• [Exercise aim]: Word for word, give again the lines of the material below, from the one holding "A single SMB" to the last, with nothing added.

··· Listed entries ···

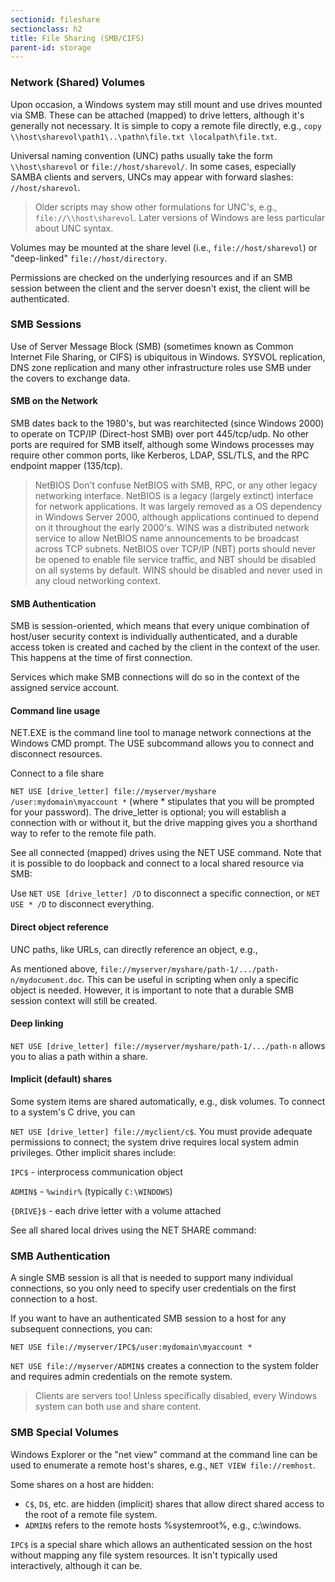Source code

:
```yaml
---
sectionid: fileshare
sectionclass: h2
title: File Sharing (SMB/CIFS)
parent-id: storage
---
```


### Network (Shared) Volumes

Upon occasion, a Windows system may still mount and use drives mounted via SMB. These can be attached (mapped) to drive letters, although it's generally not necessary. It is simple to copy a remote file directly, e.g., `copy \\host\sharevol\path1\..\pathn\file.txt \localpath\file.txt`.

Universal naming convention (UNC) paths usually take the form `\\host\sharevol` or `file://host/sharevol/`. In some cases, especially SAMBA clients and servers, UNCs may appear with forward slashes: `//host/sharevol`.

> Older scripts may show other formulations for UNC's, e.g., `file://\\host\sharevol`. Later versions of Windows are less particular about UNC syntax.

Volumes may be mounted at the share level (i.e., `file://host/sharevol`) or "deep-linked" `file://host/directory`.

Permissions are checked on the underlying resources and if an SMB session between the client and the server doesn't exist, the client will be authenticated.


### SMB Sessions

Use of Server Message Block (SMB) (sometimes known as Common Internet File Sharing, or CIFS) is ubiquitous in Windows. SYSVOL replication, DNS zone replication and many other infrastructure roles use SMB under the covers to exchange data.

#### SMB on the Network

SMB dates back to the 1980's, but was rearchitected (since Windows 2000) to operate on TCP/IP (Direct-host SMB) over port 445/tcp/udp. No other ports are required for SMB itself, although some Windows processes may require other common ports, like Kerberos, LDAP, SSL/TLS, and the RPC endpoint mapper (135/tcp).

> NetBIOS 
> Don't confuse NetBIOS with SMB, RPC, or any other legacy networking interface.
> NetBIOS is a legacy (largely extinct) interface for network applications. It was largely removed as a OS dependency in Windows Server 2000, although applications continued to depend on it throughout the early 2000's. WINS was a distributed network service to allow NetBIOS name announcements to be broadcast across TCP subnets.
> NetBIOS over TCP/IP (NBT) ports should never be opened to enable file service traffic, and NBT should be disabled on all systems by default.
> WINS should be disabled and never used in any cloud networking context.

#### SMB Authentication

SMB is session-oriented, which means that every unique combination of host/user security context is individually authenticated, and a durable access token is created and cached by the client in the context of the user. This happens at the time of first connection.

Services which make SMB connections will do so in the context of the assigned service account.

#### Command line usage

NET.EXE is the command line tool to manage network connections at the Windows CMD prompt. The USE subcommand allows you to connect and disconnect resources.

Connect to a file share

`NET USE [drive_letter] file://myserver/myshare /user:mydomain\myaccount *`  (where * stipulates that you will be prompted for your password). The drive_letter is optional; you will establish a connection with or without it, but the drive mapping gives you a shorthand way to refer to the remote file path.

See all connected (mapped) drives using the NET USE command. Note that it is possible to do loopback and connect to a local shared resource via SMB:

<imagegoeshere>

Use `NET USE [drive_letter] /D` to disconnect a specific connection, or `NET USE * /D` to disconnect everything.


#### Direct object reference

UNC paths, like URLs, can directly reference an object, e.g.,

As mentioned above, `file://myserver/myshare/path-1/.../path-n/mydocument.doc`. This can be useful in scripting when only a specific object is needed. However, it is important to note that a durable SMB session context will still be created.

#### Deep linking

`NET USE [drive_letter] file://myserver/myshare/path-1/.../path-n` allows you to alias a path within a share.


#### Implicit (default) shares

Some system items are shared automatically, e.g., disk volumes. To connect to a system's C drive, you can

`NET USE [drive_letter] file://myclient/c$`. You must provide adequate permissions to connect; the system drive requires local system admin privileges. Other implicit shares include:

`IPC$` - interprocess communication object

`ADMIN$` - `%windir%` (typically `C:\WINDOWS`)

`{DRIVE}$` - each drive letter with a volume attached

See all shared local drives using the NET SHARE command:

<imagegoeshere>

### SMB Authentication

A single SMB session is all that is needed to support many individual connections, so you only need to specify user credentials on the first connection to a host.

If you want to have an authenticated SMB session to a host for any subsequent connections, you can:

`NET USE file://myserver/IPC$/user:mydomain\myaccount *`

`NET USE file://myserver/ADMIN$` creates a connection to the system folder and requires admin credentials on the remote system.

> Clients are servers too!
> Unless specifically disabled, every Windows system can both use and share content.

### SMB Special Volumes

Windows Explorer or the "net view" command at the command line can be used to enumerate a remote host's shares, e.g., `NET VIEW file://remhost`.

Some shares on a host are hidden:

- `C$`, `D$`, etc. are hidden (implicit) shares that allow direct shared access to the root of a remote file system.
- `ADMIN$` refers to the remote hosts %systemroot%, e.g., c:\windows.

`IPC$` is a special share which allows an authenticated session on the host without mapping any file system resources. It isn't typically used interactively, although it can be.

···

• [The answer]:
A single SMB session is all that is needed to support many individual connections, so you only need to specify user credentials on the first connection to a host.

If you want to have an authenticated SMB session to a host for any subsequent connections, you can:

`NET USE file://myserver/IPC$/user:mydomain\myaccount *`

`NET USE file://myserver/ADMIN$` creates a connection to the system folder and requires admin credentials on the remote system.

> Clients are servers too!
> Unless specifically disabled, every Windows system can both use and share content.

### SMB Special Volumes

Windows Explorer or the "net view" command at the command line can be used to enumerate a remote host's shares, e.g., `NET VIEW file://remhost`.

Some shares on a host are hidden:

- `C$`, `D$`, etc. are hidden (implicit) shares that allow direct shared access to the root of a remote file system.
- `ADMIN$` refers to the remote hosts %systemroot%, e.g., c:\windows.

`IPC$` is a special share which allows an authenticated session on the host without mapping any file system resources. It isn't typically used interactively, although it can be.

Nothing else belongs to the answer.